Cumhurbaşkanı Recep Tayyip Erdoğan, geçtiğimiz günlerde 2023 seçimlerinin 14 Mayıs’ta yapılacağını dile getirdiği dikkat çeken bir konuşmaya imza attı. Böylece milyonlarca vatandaşın uzun bir süredir yanıtını beklediği “seçimler ne zaman yapılacak” sorusu da en yetkili ağızdan cevaplanmış oldu. Bununla birlikte Erdoğan’ın konuşmasında dikkat çeken başka hususlar da vardı. Erdoğan 2023 seçim tarihini, 1950 yılındaki seçimlere atıfta bulunarak açıklıyor, 27 yıldır yönetimde bulunan Cumhuriyet Halk Partisinin karşısına çıkan Demokrat Partinin (DP) “Yeter söz milletindir!” sloganıyla seçmenden oy istiyordu. Peki ama neden? Erdoğan neden 2023 seçim tarihini ilan ettiği konuşmasında 1950 seçimlerine atıfta bulunuyordu; neden milyonlarca seçmeni Türkiye’nin siyasal hayatında nostaljik bir yolculuğa çıkarıyor, neden uzun süredir iktidarda olduğu halde yıllar önce, muhalefet tarafından kullanılan bir sloganla seçim startı veriyordu? Gelin, Türkiye’nin siyasi tarihine kısa bir yolculuğa çıkalım, 14 Mayıs 1950’de ne olmuştu birlikte bakalım…

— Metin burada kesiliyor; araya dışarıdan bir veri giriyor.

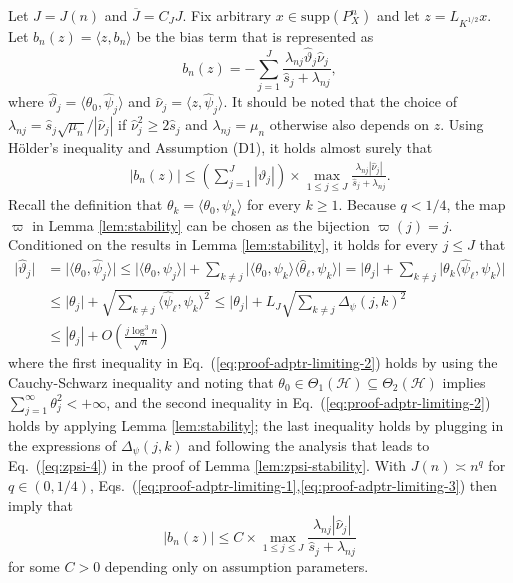 \documentclass[11pt,a4paper]{article}
\renewcommand{\hat}{\widehat}
\renewcommand{\bar}{\overline}
\theoremstyle{definition}
\theoremstyle{plain}
\theoremstyle{remark}
\newcommand{\supp}{\mathrm{supp}}
\newcommand{\mH}{\mathcal H}
\begin{document}
Let $J=J(n)$ and $\bar J=C_JJ$.
Fix arbitrary $x\in\supp(P_X^n)$ and let $z=L_{K^{1/2}}x$. Let $b_n(z)=\langle z, b_n\rangle$ be the bias term that is represented as
$$
b_n(z) = -\sum_{j=1}^J\frac{\lambda_{nj}\hat\vartheta_j\hat\nu_j}{\hat s_j+\lambda_{nj}},
$$
where $\hat\vartheta_j=\langle\theta_0,\hat\psi_j\rangle$ and $\hat\nu_j=\langle z, \hat\psi_j\rangle$. It should be noted that the choice of
$\lambda_{nj}=\hat s_j\sqrt{\mu_n}/|\hat\nu_j|$ if $\hat\nu_j^2\geq 2\hat s_j$ and $\lambda_{nj}=\mu_n$ otherwise also depends on $z$.
Using H\"{o}lder's inequality and Assumption (D1), it holds almost surely that
\begin{align}
\big|b_n(z)\big| \leq \left(\sum_{j=1}^{J}|\vartheta_j|\right)\times \max_{1\leq j\leq J}\frac{\lambda_{nj}|\hat\nu_j|}{\hat s_j+\lambda_{nj}}.
\label{eq:proof-adptr-limiting-1}
\end{align}
Recall the definition that $\theta_k=\langle\theta_0,\psi_k\rangle$ for every $k\geq 1$.
Because $q<1/4$, the map $\varpi$ in Lemma \ref{lem:stability} can be chosen as the bijection $\varpi(j)=j$.
Conditioned on the results in Lemma \ref{lem:stability}, it holds for every $j\leq J$ that
\begin{align}
\big|\hat\vartheta_j\big| &= \big|\langle \theta_0,\hat\psi_j\rangle\big| \leq \big|\langle \theta_0,\psi_j\rangle\big| + \sum_{k\neq j}\big|\langle\theta_0,\psi_k\rangle\langle\hat\theta_\ell,\psi_k\rangle\big|
=\big|\theta_j\big| + \sum_{k\neq j}\big|\theta_k\langle\hat\psi_\ell,\psi_k\rangle\big|\nonumber\\
&\leq \big|\theta_j\big| + \sqrt{\sum_{k\neq j}\langle\hat\psi_\ell,\psi_k\rangle^2} \leq \big|\theta_j\big| + L_J\sqrt{\sum_{k\neq j}\Delta_\psi(j,k)^2}\label{eq:proof-adptr-limiting-2}\\
&\leq |\theta_j| + O\left(\frac{j\log^3 n}{\sqrt{n}}\right)\label{eq:proof-adptr-limiting-3}
\end{align}
where the first inequality in Eq.~(\ref{eq:proof-adptr-limiting-2}) holds by using the Cauchy-Schwarz inequality and noting that $\theta_0\in\Theta_1(\mH)\subseteq\Theta_2(\mH)$ implies $\sum_{j=1}^{\infty}\theta_j^2<+\infty$,
and the second inequality in Eq.~(\ref{eq:proof-adptr-limiting-2}) holds by applying Lemma \ref{lem:stability}; the last inequality holds by plugging in the expressions of $\Delta_\psi(j,k)$
and following the analysis that leads to Eq.~(\ref{eq:zpsi-4}) in the proof of Lemma \ref{lem:zpsi-stability}.
With $J(n)\asymp n^q$ for $q\in(0,1/4)$, Eqs.~(\ref{eq:proof-adptr-limiting-1},\ref{eq:proof-adptr-limiting-3}) then imply that
\begin{equation}
\big|b_n(z)\big| \leq C\times  \max_{1\leq j\leq J}\frac{\lambda_{nj}|\hat\nu_j|}{\hat s_j+\lambda_{nj}}
\label{eq:proof-adptr-limiting-4}
\end{equation}
for some $C>0$ depending only on assumption parameters. 
\end{document}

20 yıldır iktidarda olan AK Partinin lideri Recep Tayyip Erdoğan, 2023 seçim tarihini “Yeter, söz milletindir!” sloganıyla açıkladı

14 mayıs

Erdoğan ilgili konuşmasına “Rahmetli Menderes 14 Mayıs 1950’de ‘Yeter söz milletindir’ diyerek milletin gönlüne girmiş ve sandıktan ezici bir zaferle çıkmıştır… Milletimiz 73 yıl sonra bir kez daha aynı gün 6’lı masa diyerek karşımıza çıkan bu darbe şakşakçılarına, bu müstemleke heveslilerine ‘yeter’ diyecektir.” ifadelerini kullandı.

Yani, 2023 seçim tarihi olarak belirlenen 14 Mayıs, alelade bir tarih değildi. Ancak Erdoğan’ın ve Ak Partinin siyaset sahnesindeki konumu ile 14 Mayıs 1950 tarihi ve Yeter, söz milletindir! sloganı arasında ciddi bir tezat vardı. Bir başka deyişle Erdoğan, seçmenin yıllardır “muhalefette” olan partilere “yeter” diyeceğini ve hâlihazırda iktidarda bulunan Ak Partiyi yeniden iktidara taşıyacağını dile getiriyordu! Peki 14 Mayıs 1950’de ne olmuştu?

1940’lı yıllar, Türkiye’nin sosyal ve siyasal hayatında önemli değişimlere sahne oldu

O dönemde uzun süredir iktidarda bulunan Cumhuriyet Halk Partisi, sosyal ve kamusal alandaki en baskın güç odağıydı. Bu nedenle “otoriter” bir rejim inşa etmekle suçlanıyordu. Bununla birlikte II. Dünya Savaşı’nın yıkıcı etkileri tüm dünyada olduğu gibi Türkiye’de de hissediliyor, Türkiye ekonomik, sosyal ve kültürel açılardan son derece zorlu bir dönem geçiriyordu. İşte böyle bir dönemde, her zaman olduğu gibi toplumdaki en büyük arzu, “değişimdi!”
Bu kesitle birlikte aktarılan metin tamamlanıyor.